Plain-text document sources:
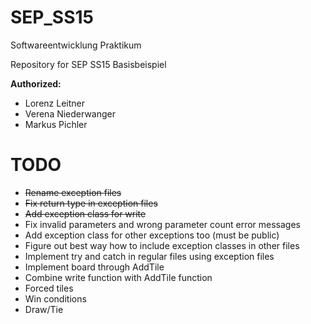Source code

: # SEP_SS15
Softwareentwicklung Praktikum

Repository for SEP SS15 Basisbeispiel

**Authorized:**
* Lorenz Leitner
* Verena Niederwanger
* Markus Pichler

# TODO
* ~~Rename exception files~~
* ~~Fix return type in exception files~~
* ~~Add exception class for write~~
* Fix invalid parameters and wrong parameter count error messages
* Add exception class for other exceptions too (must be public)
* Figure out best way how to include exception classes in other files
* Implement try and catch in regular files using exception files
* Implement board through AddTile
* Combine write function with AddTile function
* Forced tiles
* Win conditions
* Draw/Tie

--

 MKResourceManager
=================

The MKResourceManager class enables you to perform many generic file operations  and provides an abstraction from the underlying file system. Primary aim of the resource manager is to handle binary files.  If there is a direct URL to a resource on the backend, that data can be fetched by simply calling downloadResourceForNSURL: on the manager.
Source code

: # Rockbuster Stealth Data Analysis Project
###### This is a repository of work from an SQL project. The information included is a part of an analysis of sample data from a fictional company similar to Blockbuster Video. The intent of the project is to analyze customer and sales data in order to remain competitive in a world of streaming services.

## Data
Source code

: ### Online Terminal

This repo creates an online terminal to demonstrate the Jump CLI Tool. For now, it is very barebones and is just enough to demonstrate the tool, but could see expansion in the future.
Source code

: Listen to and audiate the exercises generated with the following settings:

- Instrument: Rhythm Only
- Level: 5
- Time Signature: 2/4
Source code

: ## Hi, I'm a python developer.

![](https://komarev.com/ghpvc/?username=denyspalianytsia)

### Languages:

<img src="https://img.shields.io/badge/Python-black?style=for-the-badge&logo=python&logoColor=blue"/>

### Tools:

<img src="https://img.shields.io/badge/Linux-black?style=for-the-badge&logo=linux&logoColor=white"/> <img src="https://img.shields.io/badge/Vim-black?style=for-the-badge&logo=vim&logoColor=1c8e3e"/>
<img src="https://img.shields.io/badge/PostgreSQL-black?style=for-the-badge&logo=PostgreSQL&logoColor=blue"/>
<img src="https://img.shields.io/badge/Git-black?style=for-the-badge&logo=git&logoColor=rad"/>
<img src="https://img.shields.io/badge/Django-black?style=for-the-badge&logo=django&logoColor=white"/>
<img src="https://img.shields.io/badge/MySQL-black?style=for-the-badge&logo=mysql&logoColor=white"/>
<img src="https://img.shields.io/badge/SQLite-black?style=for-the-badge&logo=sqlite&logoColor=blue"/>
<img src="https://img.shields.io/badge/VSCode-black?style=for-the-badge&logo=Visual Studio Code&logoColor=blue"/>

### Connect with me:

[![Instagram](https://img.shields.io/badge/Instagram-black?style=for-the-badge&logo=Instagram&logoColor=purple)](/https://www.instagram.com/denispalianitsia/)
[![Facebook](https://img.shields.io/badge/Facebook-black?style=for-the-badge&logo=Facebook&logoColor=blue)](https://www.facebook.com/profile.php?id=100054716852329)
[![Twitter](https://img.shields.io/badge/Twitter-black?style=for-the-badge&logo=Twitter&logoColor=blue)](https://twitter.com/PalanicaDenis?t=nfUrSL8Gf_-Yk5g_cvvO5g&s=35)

==

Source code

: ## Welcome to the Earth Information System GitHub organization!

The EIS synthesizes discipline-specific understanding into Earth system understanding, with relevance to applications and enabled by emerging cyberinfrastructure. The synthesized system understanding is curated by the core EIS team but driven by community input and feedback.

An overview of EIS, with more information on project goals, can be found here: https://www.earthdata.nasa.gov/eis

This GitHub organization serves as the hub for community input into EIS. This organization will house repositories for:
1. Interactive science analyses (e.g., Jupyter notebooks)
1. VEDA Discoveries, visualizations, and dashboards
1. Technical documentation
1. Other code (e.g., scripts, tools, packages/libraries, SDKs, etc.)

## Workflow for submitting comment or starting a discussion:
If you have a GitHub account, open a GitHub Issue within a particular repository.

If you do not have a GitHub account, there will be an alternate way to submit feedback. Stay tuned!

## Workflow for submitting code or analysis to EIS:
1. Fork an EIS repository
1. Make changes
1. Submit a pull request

> WORK TO BE COMPLETED
Please determine how many lines of the records above contain "there", and state that number only.

> RESPONSE BOX
2